A. A photo-convertible protein such as Dronpa could be used to investigate exchange rates of NF-κB between the cytoplasm and nucleus. Dronpa initially exhibits green fluorescence, but activation with the appropriate wavelength converts Dronpa into a red fluorescent protein. B. If photo-conversion is restricted to the nucleus then NF-κB present in the nucleus at that moment will be labeled red and cytoplasmic NF-κB will remain green. If NF-κB exchange occurs between these two compartments, then green fluorescence will enter the nucleus and red fluorescence will enter the cytoplasm. Shown is the green/red overlay image, but measurements in the separate green and red channels would yield the changing intensity profiles shown in the plot.
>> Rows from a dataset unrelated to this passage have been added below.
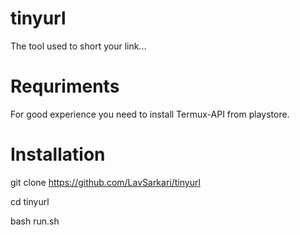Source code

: # tinyurl
The tool used to short your link...
# Requriments
For good experience you need to install Termux-API from playstore.
# Installation 
git clone https://github.com/LavSarkari/tinyurl

cd tinyurl

bash run.sh
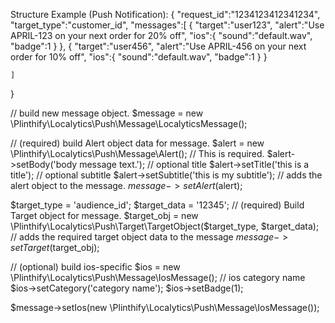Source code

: Structure Example (Push Notification):
{
    "request_id":"1234­1234­1234­1234",
    "target_type":"customer_id",
    "messages":[
        {
            "target":"user123",
            "alert":"Use APRIL-123 on your next order for 20% off",
            "ios":{
                "sound":"default.wav",
                "badge":1
            }
        },
        {
            "target":"user456",
            "alert":"Use APRIL-456 on your next order for 10% off",
            "ios":{
                "sound":"default.wav",
                "badge":1
            }
        }

    ]
}

// build new message object.
$message = new \Plinthify\Localytics\Push\Message\LocalyticsMessage();

// (required) build Alert object data for message.
$alert = new \Plinthify\Localytics\Push\Message\Alert();
// This is required.
$alert->setBody('body message text.');
// optional title
$alert->setTitle('this is a title');
// optional subtitle
$alert->setSubtitle('this is my subtitle');
// adds the alert object to the message.
$message->setAlert($alert);

$target_type = 'audience_id';
$target_data = '12345';
// (required) Build Target object for message.
$target_obj = new \Plinthify\Localytics\Push\Target\TargetObject($target_type, $target_data);
// adds the required target object data to the message
$message->setTarget($target_obj);

// (optional) build ios-specific
$ios = new \Plinthify\Localytics\Push\Message\IosMessage();
// ios category name
$ios->setCategory('category name');
$ios->setBadge(1);

$message->setIos(new \Plinthify\Localytics\Push\Message\IosMessage());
Figure 6. Measuring protein-protein interactions by FRET or FCS A

Complex formation between NF-κB and IκBα could be detected by labeling NF-κB with GFP (green) and IκBα with mCherry (red). B. FRET could be used to determine if the two molecules are in close proximity, assuming the GFP and mCherry tags (green and red boxes) are appropriately situated on the NF-κB and IκBα molecules. Alternatively, cross-correlation FCS could be used to detect the complex, since red and green tags would be found simultaneously in the focal volume when a complex is present there. Note that for performing cross correlation FCS, the fluorescent tags should be situated to avoid FRET, otherwise the green signal will be reduced due to energy transfer to red.
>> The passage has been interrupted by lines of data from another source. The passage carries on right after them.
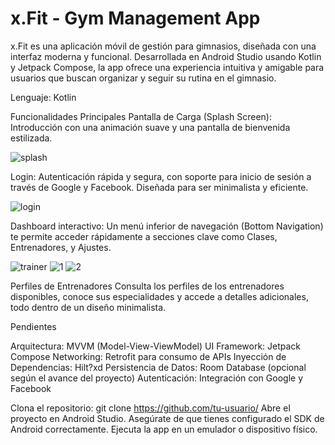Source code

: <H1>x.Fit - Gym Management App</H1>
x.Fit es una aplicación móvil de gestión para gimnasios, diseñada con una interfaz moderna y funcional. Desarrollada en Android Studio usando Kotlin y Jetpack Compose, la app ofrece una experiencia intuitiva y amigable para usuarios que buscan organizar y seguir su rutina en el gimnasio.

Lenguaje: Kotlin

Funcionalidades Principales
Pantalla de Carga (Splash Screen): Introducción con una animación suave y una pantalla de bienvenida estilizada.

![splash](https://github.com/user-attachments/assets/50faca8a-4581-42b2-9ecd-89c91555ebba)


Login: Autenticación rápida y segura, con soporte para inicio de sesión a través de Google y Facebook. Diseñada para ser minimalista y eficiente.

![login](https://github.com/user-attachments/assets/a82ea531-6b2b-4bef-8334-cebf4db64f22)


Dashboard interactivo: Un menú inferior de navegación (Bottom Navigation) te permite acceder rápidamente a secciones clave como Clases, Entrenadores, y Ajustes.

![trainer](https://github.com/user-attachments/assets/591236e8-0918-4f14-a965-761d46af67e8)
![1](https://github.com/user-attachments/assets/f87eeaf0-3b55-46d9-b819-f4146c6f18e9)
![2](https://github.com/user-attachments/assets/fa7ca0d7-8cf0-4fc6-8575-825e54532ad8)

Perfiles de Entrenadores
Consulta los perfiles de los entrenadores disponibles, conoce sus especialidades y accede a detalles adicionales, todo dentro de un diseño minimalista.

Pendientes

Arquitectura: MVVM (Model-View-ViewModel)
UI Framework: Jetpack Compose
Networking: Retrofit para consumo de APIs
Inyección de Dependencias: Hilt?xd
Persistencia de Datos: Room Database (opcional según el avance del proyecto)
Autenticación: Integración con Google y Facebook


Clona el repositorio:
git clone https://github.com/tu-usuario/
Abre el proyecto en Android Studio.
Asegúrate de que tienes configurado el SDK de Android correctamente.
Ejecuta la app en un emulador o dispositivo físico.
Figure 7. Measuring phosphorylation events by a FRET sensor

A FRET sensor could be used to detect phosphorylation of IκBα. The sensor would be a specially designed molecule (brown) that would be recognized by the IKK kinase. For example, the IκBα fragment containing the two specific serines (phosphorylated by IKK) would be a candidate. Typically, the phosphorylation sensors unfold after phosphorylation leading to loss of FRET between the donor and acceptor tags, shown here as green and red squares. Changes in FRET therefore reflect IKK activity.

Figure 8. Measuring DNA binding of a transcription factor

The levels of NF-κB binding to a target promoter could be measured by tagging NF-κB with GFP (green) and observing its binding to a tandem gene array. Such an array already exists for NF-κB and promoters containing κB consensus motifs or HIV LTR, and similar design principles could be used to construct an array cell line for any transcription factor. An array is composed of a series of NF-κB target sites (red rectangle) each followed by a reporter gene (blue). The array is stably integrated at a chromosomal locus. Live cells containing the GFP-tagged NF-κB (green circles) exhibit a bright green spot in the nucleus due to clustering of NF-κB sites at the tandem array. The brightness of this spot is proportional to the amount of NF-κB binding to the target site.
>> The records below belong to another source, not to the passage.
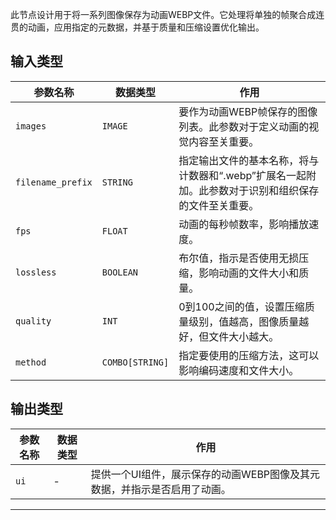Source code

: 此节点设计用于将一系列图像保存为动画WEBP文件。它处理将单独的帧聚合成连贯的动画，应用指定的元数据，并基于质量和压缩设置优化输出。

## 输入类型

| 参数名称 | 数据类型 | 作用 |
| --- | --- | --- |
| `images` | `IMAGE` | 要作为动画WEBP帧保存的图像列表。此参数对于定义动画的视觉内容至关重要。 |
| `filename_prefix` | `STRING` | 指定输出文件的基本名称，将与计数器和“.webp”扩展名一起附加。此参数对于识别和组织保存的文件至关重要。 |
| `fps` | `FLOAT` | 动画的每秒帧数率，影响播放速度。 |
| `lossless` | `BOOLEAN` | 布尔值，指示是否使用无损压缩，影响动画的文件大小和质量。 |
| `quality` | `INT` | 0到100之间的值，设置压缩质量级别，值越高，图像质量越好，但文件大小越大。 |
| `method` | `COMBO[STRING]` | 指定要使用的压缩方法，这可以影响编码速度和文件大小。 |

## 输出类型

| 参数名称 | 数据类型 | 作用 |
| --- | --- | --- |
| `ui` | - | 提供一个UI组件，展示保存的动画WEBP图像及其元数据，并指示是否启用了动画。 |

---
Figure 9. Measuring mRNA production

Transcription driven by NF-κB can be detected by using the MS-2 RNA tagging system. A single copy gene is modified such that the transcript includes a series of MS-2 binding sites (red rectangles). The cells also express a GFP-tagged MS-2 binding protein (green circles) at low levels. This binds to the mRNA of the modified gene giving rise to a bright green spot in the nucleus where the newly transcribed mRNA is located. If sufficient MS-2 binding sites are present in the transcript, multiple GFP-MS-2 molecules will bind enabling a single mRNA molecule to be detected. The brightness of the GFP-MS-2 spot corresponds to the amount of mRNA produced.